On February 15, 1939, Orrison resigned from KDKA radio to move to New York City. A 1942 Billboard article stated that he was one of the American Federation of Radio Artists members who’d entered military service.

==Post-World War II acting career==
Orrison's post-war acting work included being added to the cast of the CBS radio serial Strange Romance of Evelyn Winters. He was also in an episode of the 1948 radio series Call the Police.

From 1949 to 1954 Orrison played Sergeant Brady in The Plainclothesman on the DuMont Television Network. This was a police procedural drama, seen through the eyes of an unnamed lieutenant. With exception to one flashback segment, the lieutenant was never seen, leaving Orrison's Sergeant Brady as the only character viewers saw each week.

From 1949 to 1951 he appeared on six episodes of DuMont's Captain Video and His Video Rangers as Commissioner of Public Safety Bell.

Orrison continued to work in radio, and from 1955 to 1957 he was heard on six episodes of X Minus One. He was on episodes of John Steele, Adventurer (1949) and Gang Busters (1955).

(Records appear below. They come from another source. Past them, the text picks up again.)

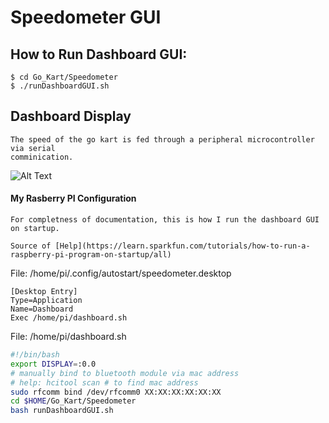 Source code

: # Speedometer GUI

## How to Run Dashboard GUI: 
```
$ cd Go_Kart/Speedometer
$ ./runDashboardGUI.sh
```

## Dashboard Display

    The speed of the go kart is fed through a peripheral microcontroller via serial
    comminication.

![Alt Text](https://github.com/jimenezjose/Go_Kart/blob/assets/images/SpeedometerGUI%20screenshot.png)

#### My Rasberry PI Configuration
    For completness of documentation, this is how I run the dashboard GUI on startup.

    Source of [Help](https://learn.sparkfun.com/tutorials/how-to-run-a-raspberry-pi-program-on-startup/all)

File: /home/pi/.config/autostart/speedometer.desktop
```desktop
[Desktop Entry]
Type=Application
Name=Dashboard
Exec /home/pi/dashboard.sh
```

File: /home/pi/dashboard.sh
```bash
#!/bin/bash
export DISPLAY=:0.0
# manually bind to bluetooth module via mac address
# help: hcitool scan # to find mac address
sudo rfcomm bind /dev/rfcomm0 XX:XX:XX:XX:XX:XX
cd $HOME/Go_Kart/Speedometer
bash runDashboardGUI.sh
```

Film roles include Detective in Somebody Up There Likes Me (1956), Haskins in Wolf Larsen (1958), Officer Schultz in I Married a Monster From Outer Space (1958), Osborne in Never Steal Anything Small (1959), Police Clerk in Al Capone (1959), Editor in The Second Time Around (1961), Dr. Creston in Wild in the Country (1961), and Bartender in Move Over, Darling (1963).

Orrison played William Vedder in the 1959 Hawaiian Eye episode Cloud Over Koala; Shopkeeper in the 1961 Gunsmoke episode The Squaw; Warren Bullard in the unsold TV pilot Down Home, shown in 1965 on the CBS summer series Vacation Playhouse; and Mr. Butcher in the 1967 The Wild Wild West episode The Night of the Bogus Bandits.

==Death==
Orrison died on June 3, 1986, in Los Angeles, California. He was 76 years old.